'''

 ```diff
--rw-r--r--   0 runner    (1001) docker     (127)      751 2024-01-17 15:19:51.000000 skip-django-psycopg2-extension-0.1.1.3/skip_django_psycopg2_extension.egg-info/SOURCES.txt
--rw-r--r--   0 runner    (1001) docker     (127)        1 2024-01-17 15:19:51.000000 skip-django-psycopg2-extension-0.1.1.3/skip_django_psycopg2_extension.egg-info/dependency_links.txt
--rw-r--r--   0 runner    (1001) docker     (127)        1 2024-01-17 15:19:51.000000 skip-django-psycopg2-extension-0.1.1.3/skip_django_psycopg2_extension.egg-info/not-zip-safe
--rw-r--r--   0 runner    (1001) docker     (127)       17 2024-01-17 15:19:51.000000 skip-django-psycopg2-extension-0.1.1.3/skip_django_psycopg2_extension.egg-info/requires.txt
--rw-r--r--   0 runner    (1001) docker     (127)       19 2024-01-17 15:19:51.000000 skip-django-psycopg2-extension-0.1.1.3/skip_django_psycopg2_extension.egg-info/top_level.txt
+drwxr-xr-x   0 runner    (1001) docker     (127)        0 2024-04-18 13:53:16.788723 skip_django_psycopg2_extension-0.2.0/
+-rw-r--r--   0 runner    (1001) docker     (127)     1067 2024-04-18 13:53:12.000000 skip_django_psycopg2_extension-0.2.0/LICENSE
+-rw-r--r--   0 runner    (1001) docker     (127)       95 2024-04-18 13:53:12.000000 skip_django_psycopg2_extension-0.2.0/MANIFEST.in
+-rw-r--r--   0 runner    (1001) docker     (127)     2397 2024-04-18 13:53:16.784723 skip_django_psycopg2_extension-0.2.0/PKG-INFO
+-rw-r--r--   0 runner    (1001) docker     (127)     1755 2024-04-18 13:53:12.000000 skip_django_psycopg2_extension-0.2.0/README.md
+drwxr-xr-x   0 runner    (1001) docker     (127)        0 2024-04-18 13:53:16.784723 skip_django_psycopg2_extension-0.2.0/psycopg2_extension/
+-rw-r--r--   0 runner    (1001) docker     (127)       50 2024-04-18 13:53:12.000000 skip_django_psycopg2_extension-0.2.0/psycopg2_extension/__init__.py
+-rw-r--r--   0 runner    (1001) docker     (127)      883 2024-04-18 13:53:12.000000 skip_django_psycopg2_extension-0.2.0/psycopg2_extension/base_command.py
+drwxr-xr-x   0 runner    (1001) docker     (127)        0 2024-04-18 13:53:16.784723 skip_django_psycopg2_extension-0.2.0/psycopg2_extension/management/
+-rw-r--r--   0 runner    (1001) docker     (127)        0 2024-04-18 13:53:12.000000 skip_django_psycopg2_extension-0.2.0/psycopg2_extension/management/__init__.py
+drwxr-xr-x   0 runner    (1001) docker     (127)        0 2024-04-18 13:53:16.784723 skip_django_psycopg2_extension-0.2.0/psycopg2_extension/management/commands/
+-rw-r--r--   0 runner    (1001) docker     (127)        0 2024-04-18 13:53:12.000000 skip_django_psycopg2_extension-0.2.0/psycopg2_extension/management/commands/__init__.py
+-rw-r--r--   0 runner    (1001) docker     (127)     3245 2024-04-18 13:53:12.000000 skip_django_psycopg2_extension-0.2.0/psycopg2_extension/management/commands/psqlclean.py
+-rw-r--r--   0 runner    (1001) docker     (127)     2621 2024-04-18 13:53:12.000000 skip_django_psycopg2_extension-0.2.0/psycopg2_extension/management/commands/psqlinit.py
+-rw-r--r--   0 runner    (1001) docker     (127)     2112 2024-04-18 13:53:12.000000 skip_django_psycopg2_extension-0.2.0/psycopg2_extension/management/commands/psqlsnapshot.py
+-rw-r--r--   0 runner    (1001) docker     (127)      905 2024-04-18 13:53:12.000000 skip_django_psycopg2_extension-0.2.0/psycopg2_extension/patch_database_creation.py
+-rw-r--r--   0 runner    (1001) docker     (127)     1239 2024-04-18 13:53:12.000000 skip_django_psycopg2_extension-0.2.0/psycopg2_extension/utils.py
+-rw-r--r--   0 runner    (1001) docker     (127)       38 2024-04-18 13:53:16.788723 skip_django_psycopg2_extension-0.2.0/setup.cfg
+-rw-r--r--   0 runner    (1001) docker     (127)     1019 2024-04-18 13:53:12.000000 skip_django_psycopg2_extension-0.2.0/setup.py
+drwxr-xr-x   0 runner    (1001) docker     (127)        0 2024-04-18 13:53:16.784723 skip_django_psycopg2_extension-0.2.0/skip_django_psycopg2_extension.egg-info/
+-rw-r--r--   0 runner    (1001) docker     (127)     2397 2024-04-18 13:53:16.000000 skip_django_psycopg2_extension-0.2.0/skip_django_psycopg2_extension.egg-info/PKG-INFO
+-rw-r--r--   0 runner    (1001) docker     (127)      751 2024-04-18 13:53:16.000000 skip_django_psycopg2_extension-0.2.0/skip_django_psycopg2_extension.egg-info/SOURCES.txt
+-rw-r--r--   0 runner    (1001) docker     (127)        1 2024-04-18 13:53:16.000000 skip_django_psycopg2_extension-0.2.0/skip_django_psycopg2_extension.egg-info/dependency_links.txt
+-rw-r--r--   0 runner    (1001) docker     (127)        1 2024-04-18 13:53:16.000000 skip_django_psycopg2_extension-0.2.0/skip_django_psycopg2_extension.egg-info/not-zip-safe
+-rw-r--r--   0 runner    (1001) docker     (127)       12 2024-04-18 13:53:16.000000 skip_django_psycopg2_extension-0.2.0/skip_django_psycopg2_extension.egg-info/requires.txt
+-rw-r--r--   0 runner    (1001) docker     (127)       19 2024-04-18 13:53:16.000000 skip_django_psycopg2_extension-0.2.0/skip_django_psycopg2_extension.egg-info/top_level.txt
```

'''

Task to complete:
Reproduce each line in the listing above that mentions the string "drwxr".

Task answer:
+drwxr-xr-x   0 runner    (1001) docker     (127)        0 2024-04-18 13:53:16.788723 skip_django_psycopg2_extension-0.2.0/
+drwxr-xr-x   0 runner    (1001) docker     (127)        0 2024-04-18 13:53:16.784723 skip_django_psycopg2_extension-0.2.0/psycopg2_extension/
+drwxr-xr-x   0 runner    (1001) docker     (127)        0 2024-04-18 13:53:16.784723 skip_django_psycopg2_extension-0.2.0/psycopg2_extension/management/
+drwxr-xr-x   0 runner    (1001) docker     (127)        0 2024-04-18 13:53:16.784723 skip_django_psycopg2_extension-0.2.0/psycopg2_extension/management/commands/
+drwxr-xr-x   0 runner    (1001) docker     (127)        0 2024-04-18 13:53:16.784723 skip_django_psycopg2_extension-0.2.0/skip_django_psycopg2_extension.egg-info/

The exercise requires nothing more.